There’s a temporary McDonald’s ad along the backstop for “Smoothies, Frappés, Shakes,” and a distant memory pops up of the sole other time I’ve heard the middle of those three words. Frappé…Frappé…Frappé… and a sort of Homer Simpson babbling takes place until I can finally place it—the snowmen and flurries of the great Frappe Snowland, classic circuit course from the fantastic Mario Kart 64, the still-unmatched pinnacle in the hall of racing-game fame. And so, unsure of how that might relate, then with the bizarre logic of a conspiracy theory consider this: that game, as one of its many strokes of genius, rewards those who fall behind—better odds for a top item here, better speed there—so when you look at these struggling Giants, down 4-0 early to the Mets, it’s not without a sense of hope, that all can be forgiven, undone, in a single lap’s inning’s notice.
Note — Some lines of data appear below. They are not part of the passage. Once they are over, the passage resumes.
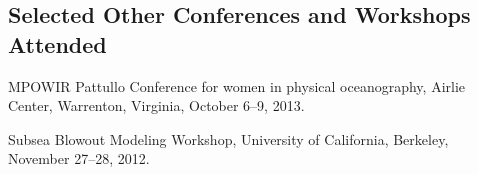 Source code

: \documentclass[10pt,letterpaper]{article}
\renewenvironment{itemize}{
  \begin{list}{}{
    \setlength{\leftmargin}{1.5em}
    \setlength{\itemsep}{0.25em}
    \setlength{\parskip}{0pt}
    \setlength{\parsep}{0.25em}
  }
}{
  \end{list}
}
\begin{document}
\subsection*{Selected Other Conferences and Workshops Attended}

\begin{itemize}

\item MPOWIR Pattullo Conference for women in physical oceanography, Airlie Center, Warrenton, Virginia, October 6--9, 2013.





\item Subsea Blowout Modeling Workshop, University of California, Berkeley, November 27--28, 2012.







\end{itemize}
\end{document}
Game on, someone says at the ballpark, with a trio of red shells awarded to the home team. Game on, indeed.

Posey readies for the pitch from deGrom, lets rip, and swings an accidental, halfway swing, dribbling a bunt-like roller down the line toward third. D’Arnaud charges, palms it, and the throw comes in just late, bang-bang as Posey steps on the bag in a tie. The Mets refrain from the challenge—and so it’s one on, no out.

Brandon Crawford steps up next, lining the first pitch he sees into centerfield on a rope. Two on now, and no out.

Hunter Pence comes in from the on-deck circle, with a bright orange undershirt, more yellow than the Giants’ true colors, matching to a tee the McDonald’s smoothie behind him on the ad board. DeGrom delivers a wicked curveball, dropping off through the zone, and Pence reaches way low on it, a desperate one-handed hack that has no business being swung.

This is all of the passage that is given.